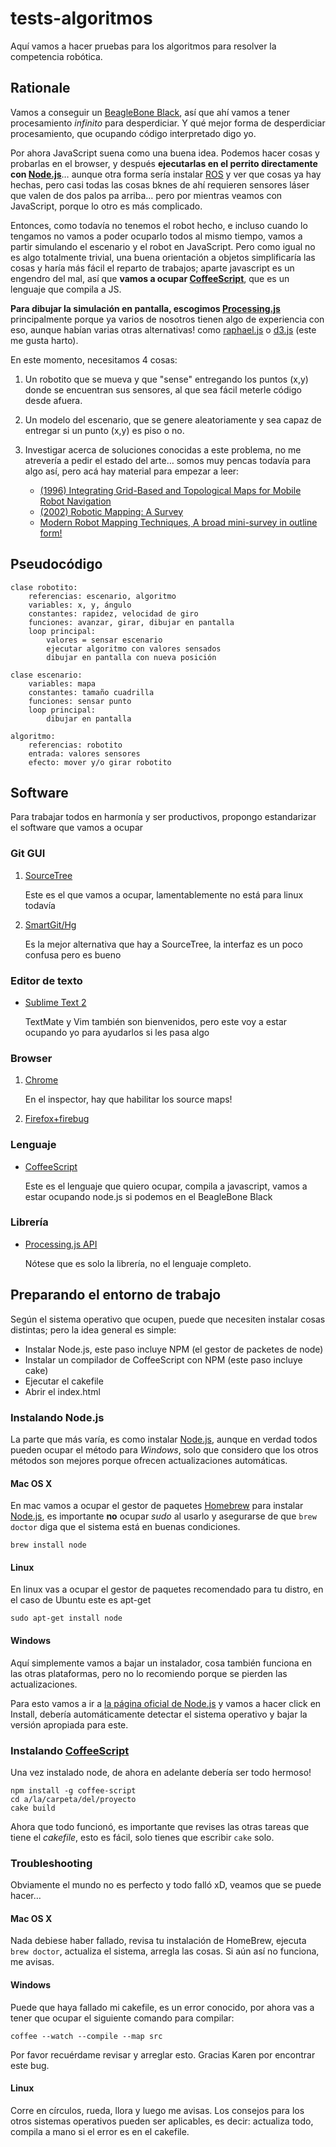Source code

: tests-algoritmos
================
Aquí vamos a hacer pruebas para los algoritmos para resolver la competencia
robótica.

Rationale
---------
Vamos a conseguir un [BeagleBone Black][BBB], así que ahí
vamos a tener procesamiento _infinito_ para desperdiciar. Y qué mejor forma de
desperdiciar procesamiento, que ocupando código interpretado digo yo.

Por ahora JavaScript suena como una buena idea. Podemos hacer cosas y probarlas
en el browser, y después **ejecutarlas en el perrito directamente con
[Node.js][node]**… aunque otra forma sería instalar [ROS][ROS] y ver que cosas
ya hay hechas, pero casi todas las cosas bknes de ahí requieren sensores láser
que valen de dos palos pa arriba… pero por mientras veamos con JavaScript,
porque lo otro es más complicado.

Entonces, como todavía no tenemos el robot hecho, e incluso cuando lo tengamos
no vamos a poder ocuparlo todos al mismo tiempo, vamos a partir simulando el
escenario y el robot en JavaScript. Pero como igual no es algo totalmente
trivial, una buena orientación a objetos simplificaría las cosas y haría más
fácil el reparto de trabajos; aparte javascript es un engendro del mal, así que
**vamos a ocupar [CoffeeScript][coffee]**, que es un lenguaje que compila a JS.

**Para dibujar la simulación en pantalla, escogimos [Processing.js][p5js]**
principalmente porque ya varios de nosotros tienen algo de experiencia con eso,
aunque habían varias otras alternativas! como [raphael.js][raph] o [d3.js][d3]
(este me gusta harto).

[BBB]:    http://beagleboard.org/Products/BeagleBone+Black
[ROS]:    http://www.ros.org/
[node]:   http://nodejs.org
[coffee]: http://coffeescript.org
[p5js]:   http://processingjs.org
[raph]:   http://raphaeljs.com
[d3]:     http://d3js.org

En este momento, necesitamos 4 cosas:

1. Un robotito que se mueva y que "sense" entregando los puntos (x,y) donde se
encuentran sus sensores, al que sea fácil meterle código desde afuera.

2. Un modelo del escenario, que se genere aleatoriamente y sea capaz de entregar
si un punto (x,y) es piso o no.

3. Investigar acerca de soluciones conocidas a este problema, no me atrevería a
pedir el estado del arte… somos muy pencas todavía para algo así, pero acá hay
material para empezar a leer:
	* [(1996) Integrating Grid-Based and Topological Maps for Mobile Robot Navigation](http://www.ri.cmu.edu/pub_files/pub1/thrun_sebastian_1996_8/thrun_sebastian_1996_8.pdf)
	* [(2002) Robotic Mapping: A Survey](http://robots.stanford.edu/papers/thrun.mapping-tr.pdf)
	* [Modern Robot Mapping Techniques, A broad mini-survey in outline form!](http://cs.krisbeevers.com/research/rqnotes_jan06.pdf)


Pseudocódigo
------------
	clase robotito:
		referencias: escenario, algoritmo
		variables: x, y, ángulo
		constantes: rapidez, velocidad de giro
		funciones: avanzar, girar, dibujar en pantalla
		loop principal:
			valores = sensar escenario
			ejecutar algoritmo con valores sensados
			dibujar en pantalla con nueva posición

	clase escenario:
		variables: mapa
		constantes: tamaño cuadrilla
		funciones: sensar punto
		loop principal:
			dibujar en pantalla
			
	algoritmo:
		referencias: robotito
		entrada: valores sensores
		efecto: mover y/o girar robotito

Software
--------
Para trabajar todos en harmonía y ser productivos, propongo estandarizar el
software que vamos a ocupar

### Git GUI
1. [SourceTree](http://sourcetreeapp.com)

	Este es el que vamos a ocupar, lamentablemente no está para linux todavía

2. [SmartGit/Hg](http://www.syntevo.com/smartgithg/index.html)

	Es la mejor alternativa que hay a SourceTree, la interfaz es un poco confusa
	pero es bueno

### Editor de texto
* [Sublime Text 2](http://www.sublimetext.com)

	TextMate y Vim también son bienvenidos, pero este voy a estar ocupando yo
	para ayudarlos si les pasa algo

### Browser
1. [Chrome](https://www.google.com/chrome)

	En el inspector, hay que habilitar los source maps!

2. [Firefox+firebug](http://getfirebug.com)

### Lenguaje
* [CoffeeScript][coffee]

	Este es el lenguaje que quiero ocupar, compila a javascript, vamos a estar
	ocupando node.js si podemos en el BeagleBone Black

### Librería
* [Processing.js API][p5js]

	Nótese que es solo la librería, no el lenguaje completo.

Preparando el entorno de trabajo
--------------------------------
Según el sistema operativo que ocupen, puede que necesiten instalar cosas
distintas; pero la idea general es simple:

* Instalar Node.js, este paso incluye NPM (el gestor de packetes de node)
* Instalar un compilador de CoffeeScript con NPM (este paso incluye cake)
* Ejecutar el cakefile
* Abrir el index.html

### Instalando Node.js
La parte que más varía, es como instalar [Node.js][node], aunque en verdad
todos pueden ocupar el método para *Windows*, solo que considero que los otros
métodos son mejores porque ofrecen actualizaciones automáticas.

#### Mac OS X
En mac vamos a ocupar el gestor de paquetes [Homebrew][brew] para instalar
[Node.js][node], es importante **no** ocupar _sudo_ al usarlo y asegurarse
de que `brew doctor` diga que el sistema está en buenas condiciones.

```Shell
brew install node
```

[brew]: http://brew.sh

#### Linux
En linux vas a ocupar el gestor de paquetes recomendado para tu distro, en el
caso de Ubuntu este es apt-get

```Shell
sudo apt-get install node
```

#### Windows
Aquí simplemente vamos a bajar un instalador, cosa también funciona en las
otras plataformas, pero no lo recomiendo porque se pierden las
actualizaciones.

Para esto vamos a ir a [la página oficial de Node.js][node] y vamos a hacer
click en Install, debería automáticamente detectar el sistema operativo y
bajar la versión apropiada para este.

### Instalando [CoffeeScript][coffee]
Una vez instalado node, de ahora en adelante debería ser todo hermoso!

```Shell
npm install -g coffee-script
cd a/la/carpeta/del/proyecto
cake build
```

Ahora que todo funcionó, es importante que revises las otras tareas que tiene
el _cakefile_, esto es fácil, solo tienes que escribir `cake` solo.

### Troubleshooting
Obviamente el mundo no es perfecto y todo falló xD, veamos que se puede hacer…

#### Mac OS X
Nada debiese haber fallado, revisa tu instalación de HomeBrew, ejecuta `brew
doctor`, actualiza el sistema, arregla las cosas. Si aún así no funciona, me
avisas.

#### Windows
Puede que haya fallado mi cakefile, es un error conocido, por ahora vas a
tener que ocupar el siguiente comando para compilar:

```Shell
coffee --watch --compile --map src
```

Por favor recuérdame revisar y arreglar esto.
Gracias Karen por encontrar este bug.

#### Linux
Corre en círculos, rueda, llora y luego me avisas. Los consejos para los otros
sistemas operativos pueden ser aplicables, es decir: actualiza todo, compila a
mano si el error es en el cakefile.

WHAT THE EXERCISE ASKS:
Each line from the first line of the listing through the line with "vamos a tener" must be printed exactly, both ends included, and no picture may appear.

SOLUTION TO THIS PROBLEM:
Source code

: tests-algoritmos
================
Aquí vamos a hacer pruebas para los algoritmos para resolver la competencia
robótica.

Rationale
---------
Vamos a conseguir un [BeagleBone Black][BBB], así que ahí
vamos a tener procesamiento _infinito_ para desperdiciar. Y qué mejor forma de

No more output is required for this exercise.